Saved data entries:
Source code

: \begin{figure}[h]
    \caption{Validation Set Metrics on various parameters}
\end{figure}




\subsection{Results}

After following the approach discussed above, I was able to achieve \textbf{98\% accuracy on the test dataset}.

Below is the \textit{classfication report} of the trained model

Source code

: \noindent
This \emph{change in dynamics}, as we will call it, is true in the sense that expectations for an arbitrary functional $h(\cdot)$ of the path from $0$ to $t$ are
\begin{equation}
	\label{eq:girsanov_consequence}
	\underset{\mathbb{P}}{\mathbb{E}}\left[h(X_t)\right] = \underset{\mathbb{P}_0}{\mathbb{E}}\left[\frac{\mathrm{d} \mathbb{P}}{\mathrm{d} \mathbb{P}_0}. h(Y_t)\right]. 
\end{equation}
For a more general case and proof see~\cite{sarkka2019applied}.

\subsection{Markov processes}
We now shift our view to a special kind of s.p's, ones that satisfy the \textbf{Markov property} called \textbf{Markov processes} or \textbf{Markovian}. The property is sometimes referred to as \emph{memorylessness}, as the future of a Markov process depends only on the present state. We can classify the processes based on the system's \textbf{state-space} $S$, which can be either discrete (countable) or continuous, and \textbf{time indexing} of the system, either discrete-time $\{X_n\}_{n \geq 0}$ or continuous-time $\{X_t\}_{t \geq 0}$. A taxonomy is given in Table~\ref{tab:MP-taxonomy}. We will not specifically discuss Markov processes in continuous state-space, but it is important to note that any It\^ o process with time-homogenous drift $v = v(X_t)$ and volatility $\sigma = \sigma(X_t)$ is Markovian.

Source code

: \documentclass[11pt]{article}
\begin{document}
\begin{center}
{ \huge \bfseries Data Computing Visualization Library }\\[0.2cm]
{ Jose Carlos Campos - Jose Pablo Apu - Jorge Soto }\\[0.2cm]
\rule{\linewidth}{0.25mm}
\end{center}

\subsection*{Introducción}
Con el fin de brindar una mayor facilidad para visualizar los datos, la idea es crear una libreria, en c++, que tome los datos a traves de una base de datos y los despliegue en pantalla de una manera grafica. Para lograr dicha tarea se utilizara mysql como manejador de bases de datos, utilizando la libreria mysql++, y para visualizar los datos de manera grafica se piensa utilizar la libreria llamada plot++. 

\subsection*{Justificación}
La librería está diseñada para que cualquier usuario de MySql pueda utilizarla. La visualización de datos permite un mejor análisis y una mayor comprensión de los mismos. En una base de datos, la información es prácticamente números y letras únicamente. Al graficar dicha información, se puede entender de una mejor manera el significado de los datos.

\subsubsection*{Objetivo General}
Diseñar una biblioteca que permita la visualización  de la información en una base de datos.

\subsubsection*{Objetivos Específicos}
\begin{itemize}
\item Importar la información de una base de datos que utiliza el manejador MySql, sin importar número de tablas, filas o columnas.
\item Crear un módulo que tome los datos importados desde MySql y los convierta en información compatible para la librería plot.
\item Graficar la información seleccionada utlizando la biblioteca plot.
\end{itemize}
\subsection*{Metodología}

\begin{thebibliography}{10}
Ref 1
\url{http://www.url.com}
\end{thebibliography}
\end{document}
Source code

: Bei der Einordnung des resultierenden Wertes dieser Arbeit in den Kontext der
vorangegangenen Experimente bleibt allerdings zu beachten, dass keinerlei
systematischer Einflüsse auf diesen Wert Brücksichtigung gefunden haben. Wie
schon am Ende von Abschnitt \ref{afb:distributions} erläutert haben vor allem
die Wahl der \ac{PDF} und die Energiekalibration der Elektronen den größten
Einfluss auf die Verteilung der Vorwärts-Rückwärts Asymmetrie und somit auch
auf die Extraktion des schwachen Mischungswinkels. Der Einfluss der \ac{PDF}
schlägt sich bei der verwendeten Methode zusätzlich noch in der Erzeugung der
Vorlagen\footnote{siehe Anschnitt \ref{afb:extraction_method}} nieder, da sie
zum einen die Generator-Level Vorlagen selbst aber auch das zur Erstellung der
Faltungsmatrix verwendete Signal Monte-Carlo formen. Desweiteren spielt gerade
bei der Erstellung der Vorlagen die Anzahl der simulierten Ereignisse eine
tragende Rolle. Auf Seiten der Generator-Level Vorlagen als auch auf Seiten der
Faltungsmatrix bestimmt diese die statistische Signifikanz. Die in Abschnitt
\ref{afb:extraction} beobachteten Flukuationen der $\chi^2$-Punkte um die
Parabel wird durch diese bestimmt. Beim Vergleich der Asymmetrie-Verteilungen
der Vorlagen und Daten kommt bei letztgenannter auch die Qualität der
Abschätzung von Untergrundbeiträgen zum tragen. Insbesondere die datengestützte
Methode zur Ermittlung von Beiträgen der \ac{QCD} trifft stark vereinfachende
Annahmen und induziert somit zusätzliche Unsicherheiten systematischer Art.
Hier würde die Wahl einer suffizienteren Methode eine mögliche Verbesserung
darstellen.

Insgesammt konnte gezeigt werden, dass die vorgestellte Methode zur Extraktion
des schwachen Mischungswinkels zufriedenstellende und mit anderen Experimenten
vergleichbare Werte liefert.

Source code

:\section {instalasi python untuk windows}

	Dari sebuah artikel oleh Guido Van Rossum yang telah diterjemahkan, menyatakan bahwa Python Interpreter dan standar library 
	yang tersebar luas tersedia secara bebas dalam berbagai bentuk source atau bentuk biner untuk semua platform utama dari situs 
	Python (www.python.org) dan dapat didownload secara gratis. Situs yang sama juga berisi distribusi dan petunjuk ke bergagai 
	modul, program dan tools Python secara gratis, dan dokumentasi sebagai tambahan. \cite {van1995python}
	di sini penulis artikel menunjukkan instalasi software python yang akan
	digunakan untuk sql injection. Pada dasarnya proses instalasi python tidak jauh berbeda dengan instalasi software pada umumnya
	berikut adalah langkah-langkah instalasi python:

◆ TASK
Every line from the one with "des schwachen Mischungswinkels zufriedenstellende" through the last line of the records above should be returned exactly, please, and no others.

◆ RESPONSE
des schwachen Mischungswinkels zufriedenstellende und mit anderen Experimenten
vergleichbare Werte liefert.

Source code

:\section {instalasi python untuk windows}

	Dari sebuah artikel oleh Guido Van Rossum yang telah diterjemahkan, menyatakan bahwa Python Interpreter dan standar library 
	yang tersebar luas tersedia secara bebas dalam berbagai bentuk source atau bentuk biner untuk semua platform utama dari situs 
	Python (www.python.org) dan dapat didownload secara gratis. Situs yang sama juga berisi distribusi dan petunjuk ke bergagai 
	modul, program dan tools Python secara gratis, dan dokumentasi sebagai tambahan. \cite {van1995python}
	di sini penulis artikel menunjukkan instalasi software python yang akan
	digunakan untuk sql injection. Pada dasarnya proses instalasi python tidak jauh berbeda dengan instalasi software pada umumnya
	berikut adalah langkah-langkah instalasi python:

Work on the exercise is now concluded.